DATA FOR REVIEW:
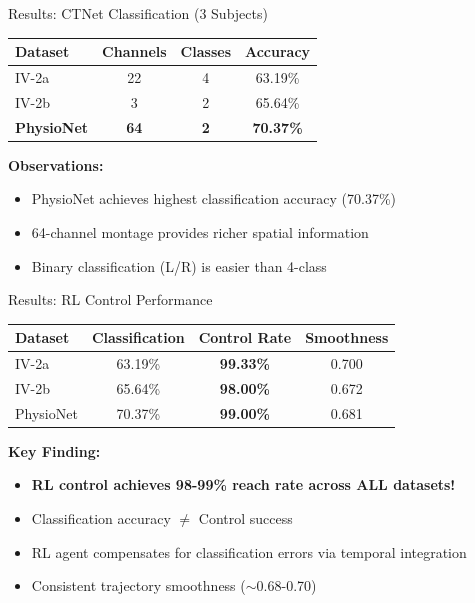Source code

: \documentclass[aspectratio=169, 11pt]{beamer}
\begin{document}
\begin{frame}{Results: CTNet Classification (3 Subjects)}
    \begin{center}
    \begin{tabular}{lccc}
        \toprule
        \textbf{Dataset} & \textbf{Channels} & \textbf{Classes} & \textbf{Accuracy} \\
        \midrule
        IV-2a & 22 & 4 & 63.19\% \\
        IV-2b & 3 & 2 & 65.64\% \\
        \textbf{PhysioNet} & \textbf{64} & \textbf{2} & \textbf{70.37\%} \\
        \bottomrule
    \end{tabular}
    \end{center}
    
    \vspace{5mm}
    \textbf{Observations:}
    \begin{itemize}
        \item PhysioNet achieves highest classification accuracy (70.37\%)
        \item 64-channel montage provides richer spatial information
        \item Binary classification (L/R) is easier than 4-class
    \end{itemize}
\end{frame}

\begin{frame}{Results: RL Control Performance}
    \begin{center}
    \begin{tabular}{lccc}
        \toprule
        \textbf{Dataset} & \textbf{Classification} & \textbf{Control Rate} & \textbf{Smoothness} \\
        \midrule
        IV-2a & 63.19\% & \textcolor{green!60!black}{\textbf{99.33\%}} & 0.700 \\
        IV-2b & 65.64\% & \textcolor{green!60!black}{\textbf{98.00\%}} & 0.672 \\
        PhysioNet & 70.37\% & \textcolor{green!60!black}{\textbf{99.00\%}} & 0.681 \\
        \bottomrule
    \end{tabular}
    \end{center}
    
    \vspace{5mm}
    \textbf{Key Finding:}
    \begin{itemize}
        \item \textbf{RL control achieves 98-99\% reach rate across ALL datasets!}
        \item Classification accuracy $\neq$ Control success
        \item RL agent compensates for classification errors via temporal integration
        \item Consistent trajectory smoothness ($\sim$0.68-0.70)
    \end{itemize}
\end{frame}
\end{document}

WHAT YOU NEED TO DO:
Report each line of the entries where the word "black" occurs.

TASK ANSWER:
        IV-2a & 63.19\% & \textcolor{green!60!black}{\textbf{99.33\%}} & 0.700 \\
        IV-2b & 65.64\% & \textcolor{green!60!black}{\textbf{98.00\%}} & 0.672 \\
        PhysioNet & 70.37\% & \textcolor{green!60!black}{\textbf{99.00\%}} & 0.681 \\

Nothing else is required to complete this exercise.